Segment Start: Material supplied

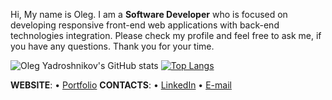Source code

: Hi, My name is Oleg. I am a **Software Developer** who is focused on developing responsive front-end web applications with back-end technologies integration. Please check my profile and feel free to ask me, if you have any questions. Thank you for your time.

![Oleg Yadroshnikov's GitHub stats](https://github-readme-stats.vercel.app/api?username=V1Rotate&hide=issues,contribs,prs&show_icons=true&theme=tokyonight&count_private=true)
[![Top Langs](https://github-readme-stats.vercel.app/api/top-langs/?username=V1Rotate&langs_count=8&layout=compact&theme=tokyonight)](https://github.com/V1Rotate/github-readme-stats)



**WEBSITE**: • [Portfolio](https://olegyadroshnikov.com/) 
**CONTACTS**: • [LinkedIn](https://www.linkedin.com/in/yadroshnikov/) • [E-mail](contact@olegyadroshnikov.com)
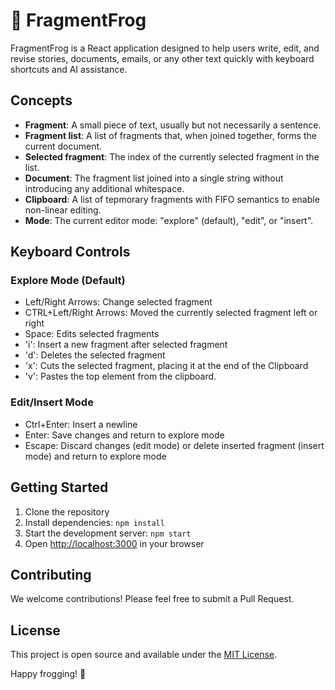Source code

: # 🐸 FragmentFrog

FragmentFrog is a React application designed to help users write, edit, and revise stories, documents, emails, or any other text quickly with keyboard shortcuts and AI assistance.

## Concepts

- **Fragment**: A small piece of text, usually but not necessarily a sentence.
- **Fragment list**: A list of fragments that, when joined together, forms the current document.
- **Selected fragment**: The index of the currently selected fragment in the list.
- **Document**: The fragment list joined into a single string without introducing any additional whitespace.
- **Clipboard**: A list of tepmorary fragments with FIFO semantics to enable non-linear editing.
- **Mode**: The current editor mode: "explore" (default), "edit", or "insert".

## Keyboard Controls

### Explore Mode (Default)
- Left/Right Arrows: Change selected fragment
- CTRL+Left/Right Arrows: Moved the currently selected fragment left or right
- Space: Edits selected fragments
- 'i': Insert a new fragment after selected fragment
- 'd': Deletes the selected fragment
- 'x': Cuts the selected fragment, placing it at the end of the Clipboard
- 'v': Pastes the top element from the clipboard.

### Edit/Insert Mode
- Ctrl+Enter: Insert a newline
- Enter: Save changes and return to explore mode
- Escape: Discard changes (edit mode) or delete inserted fragment (insert mode) and return to explore mode

## Getting Started

1. Clone the repository
2. Install dependencies: `npm install`
3. Start the development server: `npm start`
4. Open [http://localhost:3000](http://localhost:3000) in your browser

## Contributing

We welcome contributions! Please feel free to submit a Pull Request.

## License

This project is open source and available under the [MIT License](LICENSE).

Happy frogging! 🐸
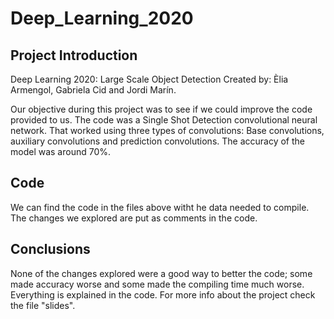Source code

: # Deep_Learning_2020

## Project Introduction

Deep Learning 2020: Large Scale Object Detection
Created by: Èlia Armengol, Gabriela Cid and Jordi Marín.

Our objective during this project was to see if we could improve the code provided to us. The code was a Single Shot Detection convolutional neural network. That worked using three types of convolutions: Base convolutions, auxiliary convolutions and prediction convolutions. The accuracy of the model was around 70%.

## Code

We can find the code in the files above witht he data needed to compile. The changes we explored are put as comments in the code.


## Conclusions

None of the changes explored were a good way to better the code; some made accuracy worse and some made the compiling time much worse. Everything is explained in the code.
For more info about the project check the file "slides".
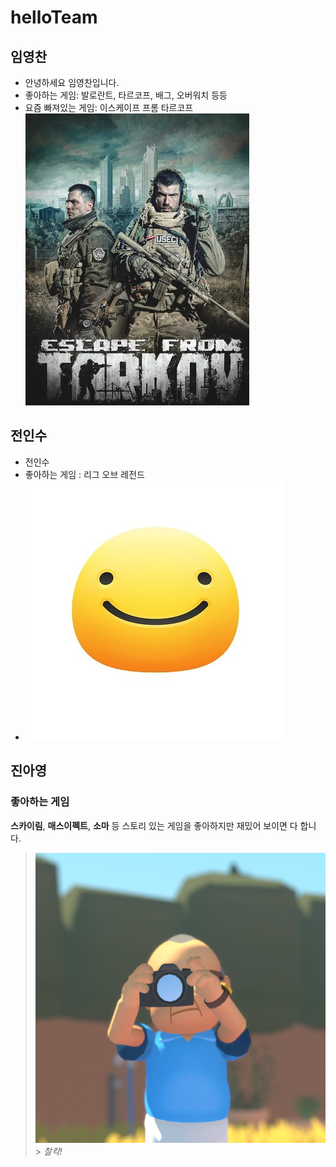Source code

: # helloTeam

## 임영찬

- 안녕하세요 임영찬입니다.
- 좋아하는 게임: 발로란트, 타르코프, 배그, 오버워치 등등
- 요즘 빠져있는 게임: 이스케이프 프롬 타르코프</br>
  ![타르코프 이미지](/Tarkov.jpg)

## 전인수

- 전인수
- 좋아하는 게임 : 리그 오브 레전드
- ![이미지](/jisImage.jpg)

## 진아영

### 좋아하는 게임

**스카이림**, **매스이펙트**, **소마** 등 스토리 있는 게임을 좋아하지만 재밌어 보이면 다 합니다.

> ![Alba](/alba-photo.png) > _찰칵!_

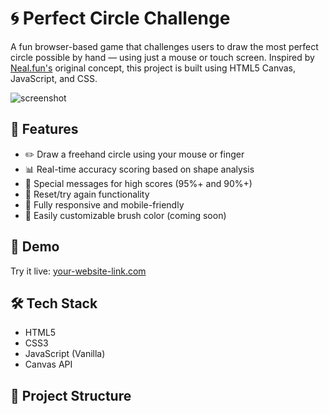 # 🌀 Perfect Circle Challenge

A fun browser-based game that challenges users to draw the most perfect circle possible by hand — using just a mouse or touch screen. Inspired by [Neal.fun's](https://neal.fun/perfect-circle/) original concept, this project is built using HTML5 Canvas, JavaScript, and CSS.

![screenshot](screenshot.png) <!-- Optional: include a screenshot image if you have one -->

## 🎯 Features

- ✏️ Draw a freehand circle using your mouse or finger
- 📊 Real-time accuracy scoring based on shape analysis
- 🎉 Special messages for high scores (95%+ and 90%+)
- 🧼 Reset/try again functionality
- 📱 Fully responsive and mobile-friendly
- 🌈 Easily customizable brush color (coming soon)

## 🚀 Demo

Try it live: [your-website-link.com](https://your-website-link.com)

## 🛠️ Tech Stack

- HTML5
- CSS3
- JavaScript (Vanilla)
- Canvas API

## 📂 Project Structure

Segment End: Material supplied

## Exercise
Copy out the entries verbatim and leave the images out.

## Solution to this problem
Source code

: Hi, My name is Oleg. I am a **Software Developer** who is focused on developing responsive front-end web applications with back-end technologies integration. Please check my profile and feel free to ask me, if you have any questions. Thank you for your time.

![Oleg Yadroshnikov's GitHub stats](https://github-readme-stats.vercel.app/api?username=V1Rotate&hide=issues,contribs,prs&show_icons=true&theme=tokyonight&count_private=true)
[![Top Langs](https://github-readme-stats.vercel.app/api/top-langs/?username=V1Rotate&langs_count=8&layout=compact&theme=tokyonight)](https://github.com/V1Rotate/github-readme-stats)



**WEBSITE**: • [Portfolio](https://olegyadroshnikov.com/) 
**CONTACTS**: • [LinkedIn](https://www.linkedin.com/in/yadroshnikov/) • [E-mail](contact@olegyadroshnikov.com)
Source code

: # 🐸 FragmentFrog

FragmentFrog is a React application designed to help users write, edit, and revise stories, documents, emails, or any other text quickly with keyboard shortcuts and AI assistance.

## Concepts

- **Fragment**: A small piece of text, usually but not necessarily a sentence.
- **Fragment list**: A list of fragments that, when joined together, forms the current document.
- **Selected fragment**: The index of the currently selected fragment in the list.
- **Document**: The fragment list joined into a single string without introducing any additional whitespace.
- **Clipboard**: A list of tepmorary fragments with FIFO semantics to enable non-linear editing.
- **Mode**: The current editor mode: "explore" (default), "edit", or "insert".

## Keyboard Controls

### Explore Mode (Default)
- Left/Right Arrows: Change selected fragment
- CTRL+Left/Right Arrows: Moved the currently selected fragment left or right
- Space: Edits selected fragments
- 'i': Insert a new fragment after selected fragment
- 'd': Deletes the selected fragment
- 'x': Cuts the selected fragment, placing it at the end of the Clipboard
- 'v': Pastes the top element from the clipboard.

### Edit/Insert Mode
- Ctrl+Enter: Insert a newline
- Enter: Save changes and return to explore mode
- Escape: Discard changes (edit mode) or delete inserted fragment (insert mode) and return to explore mode

## Getting Started

1. Clone the repository
2. Install dependencies: `npm install`
3. Start the development server: `npm start`
4. Open [http://localhost:3000](http://localhost:3000) in your browser

## Contributing

We welcome contributions! Please feel free to submit a Pull Request.

## License

This project is open source and available under the [MIT License](LICENSE).

Happy frogging! 🐸
Source code

: # Deep_Learning_2020

## Project Introduction

Deep Learning 2020: Large Scale Object Detection
Created by: Èlia Armengol, Gabriela Cid and Jordi Marín.

Our objective during this project was to see if we could improve the code provided to us. The code was a Single Shot Detection convolutional neural network. That worked using three types of convolutions: Base convolutions, auxiliary convolutions and prediction convolutions. The accuracy of the model was around 70%.

## Code

We can find the code in the files above witht he data needed to compile. The changes we explored are put as comments in the code.


## Conclusions

None of the changes explored were a good way to better the code; some made accuracy worse and some made the compiling time much worse. Everything is explained in the code.
For more info about the project check the file "slides".
Source code

: # helloTeam

## 임영찬

- 안녕하세요 임영찬입니다.
- 좋아하는 게임: 발로란트, 타르코프, 배그, 오버워치 등등
- 요즘 빠져있는 게임: 이스케이프 프롬 타르코프</br>
  ![타르코프 이미지](/Tarkov.jpg)

## 전인수

- 전인수
- 좋아하는 게임 : 리그 오브 레전드
- ![이미지](/jisImage.jpg)

## 진아영

### 좋아하는 게임

**스카이림**, **매스이펙트**, **소마** 등 스토리 있는 게임을 좋아하지만 재밌어 보이면 다 합니다.

> ![Alba](/alba-photo.png) > _찰칵!_

 # 🌀 Perfect Circle Challenge

A fun browser-based game that challenges users to draw the most perfect circle possible by hand — using just a mouse or touch screen. Inspired by [Neal.fun's](https://neal.fun/perfect-circle/) original concept, this project is built using HTML5 Canvas, JavaScript, and CSS.

![screenshot](screenshot.png) <!-- Optional: include a screenshot image if you have one -->

## 🎯 Features

- ✏️ Draw a freehand circle using your mouse or finger
- 📊 Real-time accuracy scoring based on shape analysis
- 🎉 Special messages for high scores (95%+ and 90%+)
- 🧼 Reset/try again functionality
- 📱 Fully responsive and mobile-friendly
- 🌈 Easily customizable brush color (coming soon)

## 🚀 Demo

Try it live: [your-website-link.com](https://your-website-link.com)

## 🛠️ Tech Stack

- HTML5
- CSS3
- JavaScript (Vanilla)
- Canvas API

## 📂 Project Structure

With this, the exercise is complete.